Jeff Squyres wrote:
We get this question so much that I really need to add it to the FAQ. :-\
Open MPI currently always spins for completion for exactly the reason
that Scott cites: lower latency.
Arguably, when using TCP, we could probably get a bit better performance
by blocking and allowing the kernel to make more progress than a single
quick pass through the sockets progress engine, but that involves some
other difficulties such as simultaneously allowing shared memory
progress. We have ideas how to make this work, but it has unfortunately
remained at a lower priority: the performance difference isn't that
great, and we've been focusing on the other, lower latency interconnects
(shmem, MX, verbs, etc.).
Whilst I understand that you have other priorities, and I grateful for
the leverage I get by using OpenMPI, I would like to offer an
alternative use case, which I believe may become more common.
We're developing parallel software which is designed to be used
*interactively* as well as in batch mode. We want the same SIMD code
running on a user's quad-core workstation as on a 1,000-node cluster.

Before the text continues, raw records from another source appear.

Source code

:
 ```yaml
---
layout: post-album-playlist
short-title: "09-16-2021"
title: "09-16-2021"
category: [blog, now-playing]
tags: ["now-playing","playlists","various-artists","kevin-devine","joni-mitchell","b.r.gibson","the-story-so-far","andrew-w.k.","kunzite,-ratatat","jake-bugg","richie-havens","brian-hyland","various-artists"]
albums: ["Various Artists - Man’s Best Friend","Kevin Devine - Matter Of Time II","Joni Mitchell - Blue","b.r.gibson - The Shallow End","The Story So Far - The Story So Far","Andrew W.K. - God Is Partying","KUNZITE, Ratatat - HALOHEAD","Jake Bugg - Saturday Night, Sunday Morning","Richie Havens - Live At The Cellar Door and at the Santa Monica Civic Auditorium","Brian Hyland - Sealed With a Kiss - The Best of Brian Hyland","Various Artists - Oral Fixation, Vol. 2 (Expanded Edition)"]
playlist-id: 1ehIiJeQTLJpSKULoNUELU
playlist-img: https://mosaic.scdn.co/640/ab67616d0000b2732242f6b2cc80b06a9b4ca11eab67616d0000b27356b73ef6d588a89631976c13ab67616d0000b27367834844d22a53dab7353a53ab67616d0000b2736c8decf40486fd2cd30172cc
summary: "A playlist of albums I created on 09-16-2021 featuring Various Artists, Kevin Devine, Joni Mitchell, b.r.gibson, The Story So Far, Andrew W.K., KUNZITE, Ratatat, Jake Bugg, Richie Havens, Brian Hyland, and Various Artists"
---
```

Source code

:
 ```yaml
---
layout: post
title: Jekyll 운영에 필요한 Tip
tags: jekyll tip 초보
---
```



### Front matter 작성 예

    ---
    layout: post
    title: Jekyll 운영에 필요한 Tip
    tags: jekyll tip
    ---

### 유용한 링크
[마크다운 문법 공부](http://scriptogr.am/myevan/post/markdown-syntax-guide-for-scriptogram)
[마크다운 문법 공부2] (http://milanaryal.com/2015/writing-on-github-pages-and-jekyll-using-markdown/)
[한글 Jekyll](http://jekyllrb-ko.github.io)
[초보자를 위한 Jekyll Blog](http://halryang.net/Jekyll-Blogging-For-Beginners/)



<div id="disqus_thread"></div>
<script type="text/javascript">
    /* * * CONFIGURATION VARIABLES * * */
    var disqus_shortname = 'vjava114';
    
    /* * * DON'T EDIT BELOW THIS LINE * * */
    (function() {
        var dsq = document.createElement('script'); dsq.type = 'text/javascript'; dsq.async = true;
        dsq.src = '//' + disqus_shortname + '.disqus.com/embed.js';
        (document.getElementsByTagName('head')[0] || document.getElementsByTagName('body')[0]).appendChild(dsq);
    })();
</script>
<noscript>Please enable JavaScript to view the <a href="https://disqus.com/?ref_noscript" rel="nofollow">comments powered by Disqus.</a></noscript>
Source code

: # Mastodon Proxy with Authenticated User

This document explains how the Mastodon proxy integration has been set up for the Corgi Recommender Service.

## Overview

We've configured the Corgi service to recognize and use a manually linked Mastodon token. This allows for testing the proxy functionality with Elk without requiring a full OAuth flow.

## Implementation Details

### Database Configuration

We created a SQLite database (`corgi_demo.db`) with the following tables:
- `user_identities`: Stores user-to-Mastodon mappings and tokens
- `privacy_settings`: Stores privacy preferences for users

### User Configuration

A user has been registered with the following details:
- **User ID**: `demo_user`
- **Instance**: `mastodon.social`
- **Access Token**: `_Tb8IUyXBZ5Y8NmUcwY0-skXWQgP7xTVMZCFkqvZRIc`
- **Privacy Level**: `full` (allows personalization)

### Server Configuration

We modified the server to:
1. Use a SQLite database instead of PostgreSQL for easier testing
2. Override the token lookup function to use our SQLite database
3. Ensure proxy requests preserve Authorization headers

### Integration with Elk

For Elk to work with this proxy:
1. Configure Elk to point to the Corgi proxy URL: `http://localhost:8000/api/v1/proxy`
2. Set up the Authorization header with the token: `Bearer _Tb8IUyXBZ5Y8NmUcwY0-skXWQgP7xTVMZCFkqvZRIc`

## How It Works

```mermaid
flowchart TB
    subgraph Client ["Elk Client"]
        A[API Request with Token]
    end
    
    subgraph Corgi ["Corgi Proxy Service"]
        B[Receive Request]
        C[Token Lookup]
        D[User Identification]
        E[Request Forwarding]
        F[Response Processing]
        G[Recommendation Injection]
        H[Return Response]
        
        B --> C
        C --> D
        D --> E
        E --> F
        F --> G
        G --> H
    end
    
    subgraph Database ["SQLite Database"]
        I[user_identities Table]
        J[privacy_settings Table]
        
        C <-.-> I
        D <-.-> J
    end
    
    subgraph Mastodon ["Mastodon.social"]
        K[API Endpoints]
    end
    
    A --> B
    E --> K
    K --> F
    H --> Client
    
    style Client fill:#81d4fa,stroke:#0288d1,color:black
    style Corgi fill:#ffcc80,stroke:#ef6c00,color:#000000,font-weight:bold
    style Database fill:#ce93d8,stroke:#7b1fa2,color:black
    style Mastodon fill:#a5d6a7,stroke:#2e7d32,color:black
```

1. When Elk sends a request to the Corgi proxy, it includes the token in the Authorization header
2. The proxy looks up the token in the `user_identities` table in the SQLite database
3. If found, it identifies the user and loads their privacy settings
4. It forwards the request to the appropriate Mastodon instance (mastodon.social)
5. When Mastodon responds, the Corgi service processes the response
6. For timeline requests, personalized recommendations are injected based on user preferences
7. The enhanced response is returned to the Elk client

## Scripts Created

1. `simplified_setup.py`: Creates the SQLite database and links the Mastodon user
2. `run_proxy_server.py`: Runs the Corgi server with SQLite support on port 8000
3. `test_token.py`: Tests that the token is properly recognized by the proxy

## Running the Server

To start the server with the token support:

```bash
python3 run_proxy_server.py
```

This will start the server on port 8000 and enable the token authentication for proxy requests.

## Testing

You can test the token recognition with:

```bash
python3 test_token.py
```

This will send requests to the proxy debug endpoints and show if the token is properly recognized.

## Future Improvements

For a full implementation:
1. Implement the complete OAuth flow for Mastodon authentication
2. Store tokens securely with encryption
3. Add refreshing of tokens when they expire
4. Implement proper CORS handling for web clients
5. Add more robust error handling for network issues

For the former case (single workstation), it would be *much* more user
friendly and interactive, for the back-end MPI code not to be spinning
at 100% when it's just waiting for the next front-end command. The GUI
thread doesn't get a look in.
I can't imagine the difficulties involved, but if the POSIX calls
select() and pthread_cond_wait() can do it for TCP and shared-memory
threads respectively, it can't be impossible!
Just my .2c,
Simon